I try really hard to avoid interrupting people. Golden rule: if I don’t want interruptions I shouldn’t impose them on other, right? Not entirely so.
Having teammates around, and interrupting them, has saved my butt. I’ve avoided tons of unnecessary work and solving the wrong problems, and that’s just the last week!
Communicating with others is a messy, lossy affair. We send messages, emails, bug reports with tons of partial context and implicit assumption. Not (always) because we lack empathy or want to bury ideas in unstated assumptions, but because we’re in a hurry, multitasking, or stressed out.

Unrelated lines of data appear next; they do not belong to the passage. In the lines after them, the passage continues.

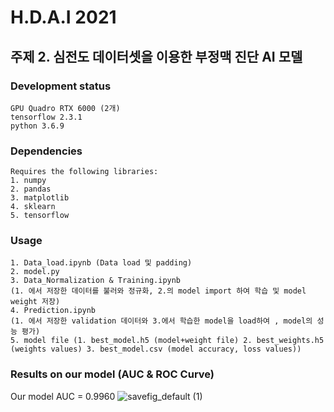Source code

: # H.D.A.I 2021 
## 주제 2. 심전도 데이터셋을 이용한 부정맥 진단 AI 모델
### Development status
	GPU Quadro RTX 6000 (2개)
	tensorflow 2.3.1
	python 3.6.9
### Dependencies
	Requires the following libraries:
	1. numpy
	2. pandas 
	3. matplotlib
	4. sklearn
	5. tensorflow
	
### Usage
	1. Data_load.ipynb (Data load 및 padding)
	2. model.py 
	3. Data_Normalization & Training.ipynb 
	(1. 에서 저장한 데이터를 불러와 정규화, 2.의 model import 하여 학습 및 model weight 저장)
	4. Prediction.ipynb
	(1. 에서 저장한 validation 데이터와 3.에서 학습한 model을 load하여 , model의 성능 평가)
	5. model file (1. best_model.h5 (model+weight file) 2. best_weights.h5 (weights values) 3. best_model.csv (model accuracy, loss values))
	
### Results on our model (AUC & ROC Curve)
Our model AUC = 0.9960
![savefig_default (1)](https://user-images.githubusercontent.com/62556038/145504513-97a8dbaa-127b-4f64-99c4-3d5b39a82ecd.png)

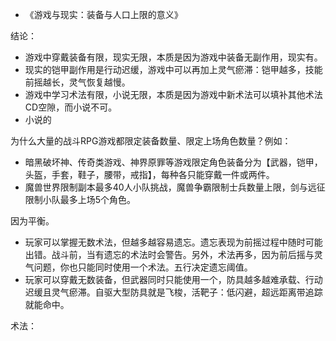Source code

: - 《游戏与现实：装备与人口上限的意义》

结论：

- 游戏中穿戴装备有限，现实无限，本质是因为游戏中装备无副作用，现实有。
- 现实的铠甲副作用是行动迟缓，游戏中可以再加上灵气瘀滞：铠甲越多，技能前摇越长，灵气恢复越慢。
- 游戏中学习术法有限，小说无限，本质是因为游戏中新术法可以填补其他术法CD空隙，而小说不可。
- 小说的

为什么大量的战斗RPG游戏都限定装备数量、限定上场角色数量？例如：

- 暗黑破坏神、传奇类游戏、神界原罪等游戏限定角色装备分为【武器，铠甲，头盔，手套，鞋子，腰带，戒指】，每种各只能穿戴一件或两件。
- 魔兽世界限制副本最多40人小队挑战，魔兽争霸限制士兵数量上限，剑与远征限制小队最多上场5个角色。

因为平衡。

- 玩家可以掌握无数术法，但越多越容易遗忘。遗忘表现为前摇过程中随时可能出错。战斗前，当有遗忘的术法时会警告。另外，术法再多，因为前后摇与灵气问题，你也只能同时使用一个术法。五行决定遗忘阈值。
- 玩家可以穿戴无数装备，但武器同时只能使用一个，防具越多越难承载、行动迟缓且灵气瘀滞。自驱大型防具就是飞梭，活靶子：低闪避，超远距离带追踪就能命中。

术法：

When you interrupt a co-worker you can turn five minutes of messages back and forth to thirty seconds of “Did you mean this?” “Yeah I meant that!” “Cool.”
When you interrupt a co-worker you can ask “this made sense but you also mentioned this which didn’t entirely make sense” and they can say “oh yes because here’s the needle in the haystack” and now you can skip straight to working with the needle instead of sifting through the haystack that was your own assumptions wrongly contextualized.

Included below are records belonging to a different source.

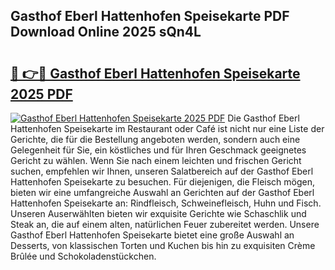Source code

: ## Gasthof Eberl Hattenhofen Speisekarte PDF Download Online 2025 sQn4L

# <h2><a href="http://gc70zpp.nevu.top/?p=Gasthof+Eberl+Hattenhofen+Speisekarte">🔗 👉🔴 Gasthof Eberl Hattenhofen Speisekarte 2025 PDF</a></h2>

[![Gasthof Eberl Hattenhofen Speisekarte 2025 PDF](https://i.imgur.com/dBaPXMq.png)](http://gc70zpp.nevu.top/?p=Gasthof+Eberl+Hattenhofen+Speisekarte)
Die Gasthof Eberl Hattenhofen Speisekarte im Restaurant oder Café ist nicht nur eine Liste der Gerichte, die für die Bestellung angeboten werden, sondern auch eine Gelegenheit für Sie, ein köstliches und für Ihren Geschmack geeignetes Gericht zu wählen. Wenn Sie nach einem leichten und frischen Gericht suchen, empfehlen wir Ihnen, unseren Salatbereich auf der Gasthof Eberl Hattenhofen Speisekarte zu besuchen. Für diejenigen, die Fleisch mögen, bieten wir eine umfangreiche Auswahl an Gerichten auf der Gasthof Eberl Hattenhofen Speisekarte an: Rindfleisch, Schweinefleisch, Huhn und Fisch. Unseren Auserwählten bieten wir exquisite Gerichte wie Schaschlik und Steak an, die auf einem alten, natürlichen Feuer zubereitet werden. Unsere Gasthof Eberl Hattenhofen Speisekarte bietet eine große Auswahl an Desserts, von klassischen Torten und Kuchen bis hin zu exquisiten Crème Brûlée und Schokoladenstückchen.
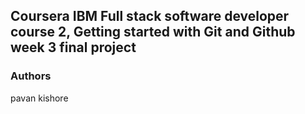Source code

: ## Coursera IBM Full stack software developer course 2, Getting started with Git and Github week 3 final project

### Authors
pavan kishore

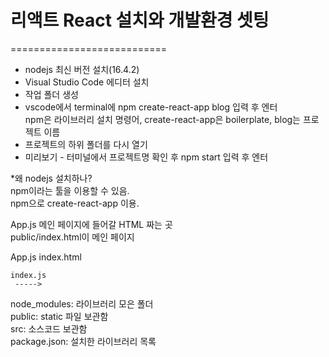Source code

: # 리액트 React 설치와 개발환경 셋팅  
===========================
+ nodejs 최신 버전 설치(16.4.2)  
+ Visual Studio Code 에디터 설치  
+ 작업 폴더 생성  
+ vscode에서 terminal에 npm create-react-app blog 입력 후 엔터  
	npm은 라이브러리 설치 명령어, create-react-app은 boilerplate, blog는 프로젝트 이름  
+ 프로젝트의 하위 폴더를 다시 열기  
+ 미리보기 - 터미널에서 프로젝트명 확인 후 npm start 입력 후 엔터  
  
*왜 nodejs 설치하나?  
npm이라는 툴을 이용할 수 있음.  
npm으로 create-react-app 이용.  

App.js 메인 페이지에 들어갈 HTML 짜는 곳  
public/index.html이 메인 페이지  
  
App.js		  index.html  

	index.js  
	 ----->  

node_modules: 라이브러리 모은 폴더  
public: static 파일 보관함  
src: 소스코드 보관함  
package.json: 설치한 라이브러리 목록
  
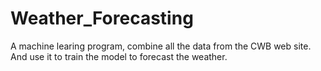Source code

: # Weather_Forecasting
A machine learing program, combine all the data from the CWB web site. And use it to train the model to forecast the weather.
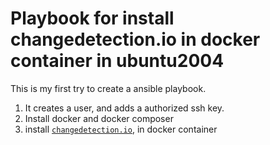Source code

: # Playbook for install changedetection.io in docker container in ubuntu2004

This is my first try to create a ansible playbook.
1. It creates a user, and adds a authorized ssh key.
2. Install docker and docker composer
3. install [`changedetection.io`]("https://github.com/dgtlmoon/changedetection.io"), in docker container

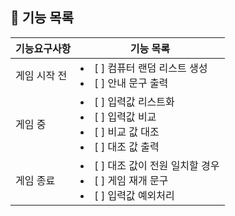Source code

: ## 🚀 기능 목록

| 기능요구사항  | 기능 목록                                                                                      |    
|---------|--------------------------------------------------------------------------------------------|
| 게임 시작 전 | <li> [ ] 컴퓨터 랜덤 리스트 생성 </li> <li> [ ] 안내 문구 출력 </li>                                       |
| 게임 중    | <li> [ ] 입력값 리스트화</li> <li> [ ] 입력값 비교</li>   <li> [ ] 비교 값 대조</li>  <li> [ ] 대조 값 출력</li> |
| 게임 종료   | <li> [ ] 대조 값이 전원 일치할 경우</li><li> [ ] 게임 재개 문구</li> <li> [ ] 입력값 예외처리</li>                 |

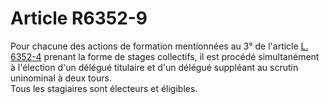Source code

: # Article R6352-9

  
Pour chacune des actions de formation mentionnées au 3° de l'article [L. 6352-4][1] prenant la forme de stages collectifs, il est procédé simultanément à l'élection d'un délégué titulaire et d'un délégué suppléant au scrutin uninominal à deux tours.   
Tous les stagiaires sont électeurs et éligibles.

 [1]: /affichCodeArticle.do?cidTexte=LEGITEXT000006072050&idArticle=LEGIARTI000006904401&dateTexte=&categorieLien=cid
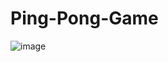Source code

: # Ping-Pong-Game
![image](https://user-images.githubusercontent.com/64120304/188392479-648f4387-0594-4113-9a3b-4ebbfe33a883.png)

If your coworker is smart, they are keeping track of why people interrupt them. Later they’ll try to make it easier for you to not interrupt them, e.g. write documentation or automate a task. Maybe they want you to interrupt them so that whenever someone wonders “why haven’t we automated this?” they can talk to you about how it’s important to have a human hand on it rather than let failed automation go unnoticed.
There are plenty of reasons not to interrupt someone. I know the struggle. I do my best to respect when people put their head down to concentrate and get stuff done. I always spend a few minutes rereading communications or spelunking the code, logs, or whatever context I have before interrupting someone. It’d be rude to interrupt before I even started trying. But, there’s a moment when the cost and benefit of interrupting someone so I can get something done faster swings towards mutual benefit. That’s when I interrupt them.